The notion of a World State is something I find very interesting, where certain ambient or environmental settings need to be accessed to enable certain actions.
This World State alludes to the research Apple did regarding Ferrit-UI and other research like WebVoyager. Where there is a World the agent needs to interact with. This world currently is constituted by surfaces or screens and needs to navigate browser windows, mobile phone OSs and more.
Milestones are key points which need to be executed in order to achieve or full-fill the user intent. These can also be seen as potential points of failure should it not be possible to execute.
In the example in the image above, the User intent is to send a message, while cellular service is turned off.
The Agent should first understand the User’s intent, and prompt for necessary arguments from the User. After collecting all arguments with the help of the search_contacts tool, the Agent attempted to send the message, figured out it needs to enable cellular service upon failure, and retried.
To evaluate this trajectory, we find the best match for all Milestones against Message Bus and World State in each turn while maintaining topological order.
This is an excellent example of how, for an Agent to be truly autonomous, it needs to be in control of its environment.
Despite the paradigm shift towards a more simplified problem formulation, the stateful, conversational and interactive nature of task oriented dialog remains, and poses a significant challenge for systematic and accurate evaluation of tool-using LLMs.
Stateful
Apple sees state as not only the conversational dialog turns or dialog state, but also the state of the environment in which the agents live.
This includes implicit state dependencies between stateful tools, allowing the agent to track and alter the world state based on its world or common-sense knowledge, which is implicit from the user query.
Something else I find interesting in this study is the notion of a Knowledge Boundary, which inform the user simulator what it should and should not know, providing partial access to expected result, combating hallucination. This is analogous to in and out of domain questions.

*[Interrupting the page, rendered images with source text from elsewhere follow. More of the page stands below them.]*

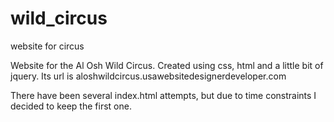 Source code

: # wild_circus
website for circus

Website for the Al Osh Wild Circus. Created using css, html and a little bit of jquery. 
Its url is aloshwildcircus.usawebsitedesignerdeveloper.com

There have been several index.html attempts, but due to time constraints I decided to keep the first one.
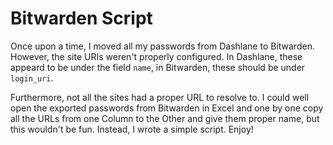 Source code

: # Bitwarden Script

Once upon a time, I moved all my passwords from Dashlane to Bitwarden. However, the site URIs weren't properly configured. In Dashlane, these appeard to be under the field `name`, in Bitwarden, these should be under `login_uri`.

Furthermore, not all the sites had a proper URL to resolve to. I could well open the exported passwords from Bitwarden in Excel and one by one copy all the URLs from one Column to the Other and give them proper name, but this wouldn't be fun. Instead, I wrote a simple script. Enjoy!
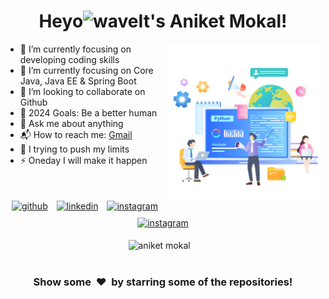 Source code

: <h1 align="center">Heyo<img alt="wave" src="https://emojis.slackmojis.com/emojis/images/1588177020/8809/wave_hello.gif?1588177020" width="35">It's Aniket Mokal!  </h1>


<img align="right" height="250px" alt="GIF" src="hero.png" padding="5px" />

- 🔭 I’m currently focusing on developing coding skills 
- 🌱 I’m currently focusing on Core Java, Java EE & Spring Boot
- 👯 I’m looking to collaborate on Github
- 🥅 2024 Goals: Be a better human 
- 💬 Ask me about anything
- 📬 How to reach me: <a href="mailto:aniketmokal29@gmail.com" target="_blank">Gmail</a>
- 🧗 I trying to push my limits
- ⚡ Oneday I will make it happen 

</br>




<p align="center" >
	<a href="https://github.com/mokal2002" target="_blank"><img alt="github"  width="10%" style="padding:5px" src="https://img.icons8.com/clouds/100/000000/github.png"/></a>
	<a href="https://www.linkedin.com/in/aniketmokal29/" target="_blank"><img alt="linkedin" width="10%" style="padding:5px" src="https://img.icons8.com/clouds/100/000000/linkedin.png"/></a>
	<a href="https://www.instagram.com/mokal_2002" target="_blank"><img alt="instagram" width="10%" style="padding:5px" src="https://img.icons8.com/clouds/100/000000/instagram.png"/></a>
	<a href="https://www.instagram.com/mokal_2002" target="_blank"><img alt="instagram" width="10%" style="padding:5px" src="https://img.icons8.com/?size=100&id=QiwSMfboPt2R&format=png&color=000000"/></a>
</p>



<p align='center'><img width="400px" src="" alt="aniket mokal" />&nbsp; &nbsp;<img width="400px"/></p>

<!--START_SECTION_PROFILE_VIEWS:readme-info-->
<!--END_SECTION_PROFILE_VIEWS:readme-info-->

<!--START_SECTION_LINES_OF_CODE:readme-info-->
<!--END_SECTION_LINES_OF_CODE:readme-info-->

<!--START_CONTRIBUTIONS:readme-info-->
<!--END_CONTRIBUTIONS:readme-info-->

<!--START_SECTION_DAILY_COMMIT:readme-info-->
<!--END_SECTION_DAILY_COMMIT:readme-info-->

<!--START_SECTION_WEEKLY_COMMIT:readme-info-->
<!--END_SECTION_WEEKLY_COMMIT:readme-info-->

<!--START_SECTION_LANGUAGE:readme-info-->
<!--END_SECTION_LANGUAGE:readme-info-->

<h3 align='center'>Show some &nbsp;❤️&nbsp; by starring some of the repositories! </h3>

Milestones and Minefields, which define key events that must or must not happen in a trajectory, allowing us to evaluate any trajectory with rich intermediate and final execution signals.
For the conversational user interface, there are two scenarios defined…
Single / Multiple Tool Call
The one scenario is where there is a single conversation or dialog/user turn, with multiple tool calling procedures in the background.
Hence the user issues a single request which is not demanding from a NLU dialog state management perspective, but demands heavy lifting in the background.
Single / Multiple User Turn
In other scenarios there might only be a single tool call event or milestone, but multiple dialog turns are required to establish the user intent, disambiguate where necessary, collect relevant and required information from the user, etc.